Salger fought back by using the freedom of information law to gain access to the speed camera's official documentation. A court order only allowed him briefly to examine, not keep, a copy of the information. A formula in a document called the "verifications manual" explained how he could double-check the speed claimed in the photograph.
"I had to have accelerated at 15,000 km/h (9320 MPH) for my vehicle to be in the position it was photographed," Salger told the Herald Sun newspaper.

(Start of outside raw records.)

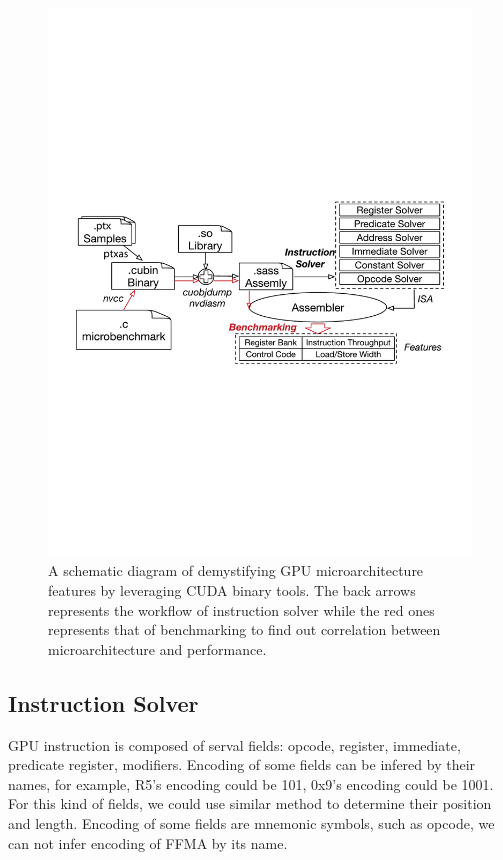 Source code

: \documentclass{sig-alternate-05-2015}
\begin{document}
\begin{figure}[htbp]
\begin{center}
\includegraphics[scale=0.45]{methodology}
\caption{A schematic diagram of demystifying GPU microarchitecture features by leveraging CUDA binary tools. The back arrows represents the workflow of instruction solver while the red ones represents that of benchmarking to find out correlation between microarchitecture and performance.}
\label{fig:workflow}
\end{center}
\end{figure}

\subsection{Instruction Solver}
GPU instruction is composed of  serval fields: opcode, register, immediate, predicate register, modifiers. Encoding of some fields can be infered by their names, for example, R5's encoding could be 101, 0x9's encoding could be 1001. For this kind of fields, we could use similar method to determine their position and length. Encoding of some fields are mnemonic symbols, such as opcode, we can not infer encoding of FFMA by its name.
\end{document}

Broadmeadows Magistrates' Court found Salger not guilty. When Salger agreed to be the expert witness for another motorist, John King, the pair fought a losing 18-month battle to obtain the verifications manual a second time. Victoria Police now said the verifications manual no longer exists and the department will not release it under freedom of information laws. Instead, Salger and King used the manual carried by the Tenix employees who drive speed camera cars and set up the automated ticketing machine. The manual gives examples of proper positioning of the device, and improper positioning. Two vertical lines overlaid onto the photo, 61 percent from the left of the image and 82 percent from the left, will show the beam width (see photo). If the photographed vehicle is not within the lines, the system was not properly set up, according to the manual. The speed measured could be that of another object within the radar beam.
Hearing this evidence in March, Heidelberg Magistrates' Court found King not guilty and ordered the state to pay him A$1260 in legal fees. King and Hardy will now testify as expert witnesses in a case for a third motorist scheduled to be heard in November.